Cadê o operador? Controlando a máquina à distância, em segurança.

Tornar-se gamer de máquinas reais é um sonho que já pode ser realizado por alguns operadores, graças à tecnologia de controle remoto. Na necessidade dos equipamentos trabalharem em locais críticos, em tarefas altamente insalubres e onde não pode haver presença humana, as empresas podem enviar máquinas não tripuladas para operar de forma segura com os mesmos níveis de desempenho e produtividade que as frotas convencionais.

O operador fica longe, dentro de uma cabine de controle de operações executando todos os comandos da máquina como se estivesse embarcado, porém à distância.

Alberto Ivan Zakidalski, CEO do Grupo AIZ, valoriza a importância da operação remota, principalmente para a segurança, conforto térmico e ergonômico dos operadores, além de redução de pessoal, de custos no local da obra e de riscos jurídicos para a empresa.
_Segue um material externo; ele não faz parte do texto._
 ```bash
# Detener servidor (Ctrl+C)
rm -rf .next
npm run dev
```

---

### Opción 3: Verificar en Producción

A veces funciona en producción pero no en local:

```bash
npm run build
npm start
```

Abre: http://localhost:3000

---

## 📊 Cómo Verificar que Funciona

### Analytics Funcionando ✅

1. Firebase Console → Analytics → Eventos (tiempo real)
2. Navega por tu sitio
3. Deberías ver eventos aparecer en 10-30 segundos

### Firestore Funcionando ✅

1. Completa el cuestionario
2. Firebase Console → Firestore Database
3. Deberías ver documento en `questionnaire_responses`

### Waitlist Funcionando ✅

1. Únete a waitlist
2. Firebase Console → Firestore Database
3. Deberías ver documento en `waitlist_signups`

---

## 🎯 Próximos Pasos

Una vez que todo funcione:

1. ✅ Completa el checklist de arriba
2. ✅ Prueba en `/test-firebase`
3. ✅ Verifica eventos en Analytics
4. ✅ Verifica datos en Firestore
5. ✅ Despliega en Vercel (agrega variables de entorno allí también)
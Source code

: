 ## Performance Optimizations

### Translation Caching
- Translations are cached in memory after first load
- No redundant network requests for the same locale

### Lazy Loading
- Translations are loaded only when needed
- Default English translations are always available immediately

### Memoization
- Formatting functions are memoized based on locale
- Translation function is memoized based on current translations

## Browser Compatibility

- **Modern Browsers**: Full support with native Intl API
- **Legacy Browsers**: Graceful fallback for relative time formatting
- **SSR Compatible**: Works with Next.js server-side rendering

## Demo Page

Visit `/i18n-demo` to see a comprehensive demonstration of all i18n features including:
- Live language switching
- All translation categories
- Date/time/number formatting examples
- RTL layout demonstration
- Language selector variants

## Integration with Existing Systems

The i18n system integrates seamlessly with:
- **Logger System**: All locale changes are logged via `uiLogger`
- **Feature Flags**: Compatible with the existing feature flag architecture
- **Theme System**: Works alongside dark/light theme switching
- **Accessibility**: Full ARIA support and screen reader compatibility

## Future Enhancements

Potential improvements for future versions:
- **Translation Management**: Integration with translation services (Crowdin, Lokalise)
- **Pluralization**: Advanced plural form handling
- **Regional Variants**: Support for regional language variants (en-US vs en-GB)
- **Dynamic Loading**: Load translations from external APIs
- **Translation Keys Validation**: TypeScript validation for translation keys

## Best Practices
“Qualquer equipamento hidrostático ou com caixa automática pode ser rádio controlado. A tendência a partir de agora é retirar gradualmente o ser humano de dentro das máquinas, em operações insalubres”, destaca Alberto.
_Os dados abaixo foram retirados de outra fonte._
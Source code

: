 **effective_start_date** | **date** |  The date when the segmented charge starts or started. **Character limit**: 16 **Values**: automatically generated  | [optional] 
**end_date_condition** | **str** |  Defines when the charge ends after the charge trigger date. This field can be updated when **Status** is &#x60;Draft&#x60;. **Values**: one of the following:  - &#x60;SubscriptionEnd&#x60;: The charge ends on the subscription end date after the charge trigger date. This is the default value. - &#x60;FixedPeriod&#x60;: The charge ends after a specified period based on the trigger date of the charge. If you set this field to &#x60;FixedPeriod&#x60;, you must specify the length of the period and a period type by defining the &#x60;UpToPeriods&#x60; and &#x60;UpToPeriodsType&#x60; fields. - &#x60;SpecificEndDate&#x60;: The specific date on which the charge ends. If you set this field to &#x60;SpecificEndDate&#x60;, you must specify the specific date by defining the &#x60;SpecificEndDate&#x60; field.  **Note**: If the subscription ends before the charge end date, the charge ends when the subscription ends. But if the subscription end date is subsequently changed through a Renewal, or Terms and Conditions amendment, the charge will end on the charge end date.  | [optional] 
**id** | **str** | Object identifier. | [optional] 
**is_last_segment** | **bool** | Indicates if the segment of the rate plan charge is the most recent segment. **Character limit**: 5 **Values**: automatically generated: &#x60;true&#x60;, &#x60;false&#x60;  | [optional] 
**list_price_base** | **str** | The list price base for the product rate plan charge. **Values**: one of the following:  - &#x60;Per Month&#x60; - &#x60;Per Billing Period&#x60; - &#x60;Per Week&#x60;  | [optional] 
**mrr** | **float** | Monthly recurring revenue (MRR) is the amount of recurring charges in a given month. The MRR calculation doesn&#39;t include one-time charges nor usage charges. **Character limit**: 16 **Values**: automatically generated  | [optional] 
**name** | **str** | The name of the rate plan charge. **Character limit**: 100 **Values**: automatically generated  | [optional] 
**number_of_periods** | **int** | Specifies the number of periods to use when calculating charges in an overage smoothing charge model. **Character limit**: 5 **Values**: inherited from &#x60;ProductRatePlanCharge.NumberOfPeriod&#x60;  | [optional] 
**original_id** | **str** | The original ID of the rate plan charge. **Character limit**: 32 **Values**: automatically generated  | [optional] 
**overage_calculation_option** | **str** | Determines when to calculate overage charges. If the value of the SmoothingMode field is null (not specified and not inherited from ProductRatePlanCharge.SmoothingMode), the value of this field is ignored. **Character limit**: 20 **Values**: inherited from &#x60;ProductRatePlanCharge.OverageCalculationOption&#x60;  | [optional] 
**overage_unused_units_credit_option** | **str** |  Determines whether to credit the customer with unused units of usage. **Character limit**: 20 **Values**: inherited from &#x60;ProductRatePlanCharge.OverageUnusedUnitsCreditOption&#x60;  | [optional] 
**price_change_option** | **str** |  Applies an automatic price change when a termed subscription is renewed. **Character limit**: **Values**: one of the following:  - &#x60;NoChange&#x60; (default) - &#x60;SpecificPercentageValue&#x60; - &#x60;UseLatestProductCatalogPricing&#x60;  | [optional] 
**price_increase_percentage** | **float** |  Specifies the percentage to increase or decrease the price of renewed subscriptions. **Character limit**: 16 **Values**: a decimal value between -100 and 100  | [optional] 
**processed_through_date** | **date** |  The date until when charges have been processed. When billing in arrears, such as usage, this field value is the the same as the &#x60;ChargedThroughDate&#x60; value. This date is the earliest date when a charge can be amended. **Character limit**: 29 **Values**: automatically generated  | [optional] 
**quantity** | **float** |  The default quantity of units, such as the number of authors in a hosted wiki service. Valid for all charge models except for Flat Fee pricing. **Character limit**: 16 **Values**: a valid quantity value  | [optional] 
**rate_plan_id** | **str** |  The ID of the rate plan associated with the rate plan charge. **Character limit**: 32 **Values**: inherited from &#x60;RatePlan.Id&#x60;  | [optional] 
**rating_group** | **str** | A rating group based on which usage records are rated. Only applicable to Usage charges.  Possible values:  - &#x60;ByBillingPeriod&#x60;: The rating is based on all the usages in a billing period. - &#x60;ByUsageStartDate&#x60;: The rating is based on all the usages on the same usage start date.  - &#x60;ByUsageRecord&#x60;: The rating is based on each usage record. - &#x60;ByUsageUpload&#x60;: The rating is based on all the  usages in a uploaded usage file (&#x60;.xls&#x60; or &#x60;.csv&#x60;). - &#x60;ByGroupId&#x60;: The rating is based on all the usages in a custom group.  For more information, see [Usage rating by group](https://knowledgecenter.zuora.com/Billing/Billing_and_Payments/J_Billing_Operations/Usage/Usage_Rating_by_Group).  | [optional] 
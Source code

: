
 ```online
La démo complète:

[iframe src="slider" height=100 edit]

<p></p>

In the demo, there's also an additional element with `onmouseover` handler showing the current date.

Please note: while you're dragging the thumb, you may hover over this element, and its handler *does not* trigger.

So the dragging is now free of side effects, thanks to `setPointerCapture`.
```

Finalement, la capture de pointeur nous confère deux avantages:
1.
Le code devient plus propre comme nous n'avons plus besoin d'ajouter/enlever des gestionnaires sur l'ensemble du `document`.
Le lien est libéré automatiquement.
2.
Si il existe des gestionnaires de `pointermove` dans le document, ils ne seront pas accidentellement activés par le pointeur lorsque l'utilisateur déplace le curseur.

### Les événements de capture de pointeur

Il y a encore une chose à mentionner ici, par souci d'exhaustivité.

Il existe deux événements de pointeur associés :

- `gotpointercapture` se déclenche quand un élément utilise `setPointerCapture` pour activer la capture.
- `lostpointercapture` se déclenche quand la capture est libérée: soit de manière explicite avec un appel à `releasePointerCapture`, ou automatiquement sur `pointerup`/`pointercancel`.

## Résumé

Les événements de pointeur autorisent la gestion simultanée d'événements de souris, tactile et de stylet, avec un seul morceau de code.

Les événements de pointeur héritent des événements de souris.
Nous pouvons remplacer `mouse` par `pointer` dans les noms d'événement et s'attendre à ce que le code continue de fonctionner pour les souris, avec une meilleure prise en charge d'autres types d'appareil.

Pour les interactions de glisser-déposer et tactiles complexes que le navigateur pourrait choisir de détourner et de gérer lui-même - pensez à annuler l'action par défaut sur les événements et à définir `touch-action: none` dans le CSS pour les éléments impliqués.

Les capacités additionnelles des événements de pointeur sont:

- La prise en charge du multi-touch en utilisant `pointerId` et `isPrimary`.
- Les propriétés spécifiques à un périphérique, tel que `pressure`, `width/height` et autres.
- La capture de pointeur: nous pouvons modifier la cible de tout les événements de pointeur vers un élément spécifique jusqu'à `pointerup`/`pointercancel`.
No setor de construção, essa tecnologia é recomendada para áreas de risco, pontos de deslizamento, desabamento, descargas elétricas, entre outras, enquanto na mineração é usada em barragens, operações underground, movimentação de material e descaracterização. Alberto explica que nada substitui o conhecimento humano sobre as condições da máquina enquanto ela opera. Por isso, é instalado um sistema de auto verificação para o operador saber o que acontece em tempo real durante o trabalho.

“Na operação remota, os equipamentos trabalham a distâncias muito maiores de mil metros, dependendo da região e dos obstáculos, alcance que pode ser expandido com repetidores”, informa Alberto. Se houver necessidade de resgate, o procedimento também deve ser remotamente, sem enviar técnicos para o local.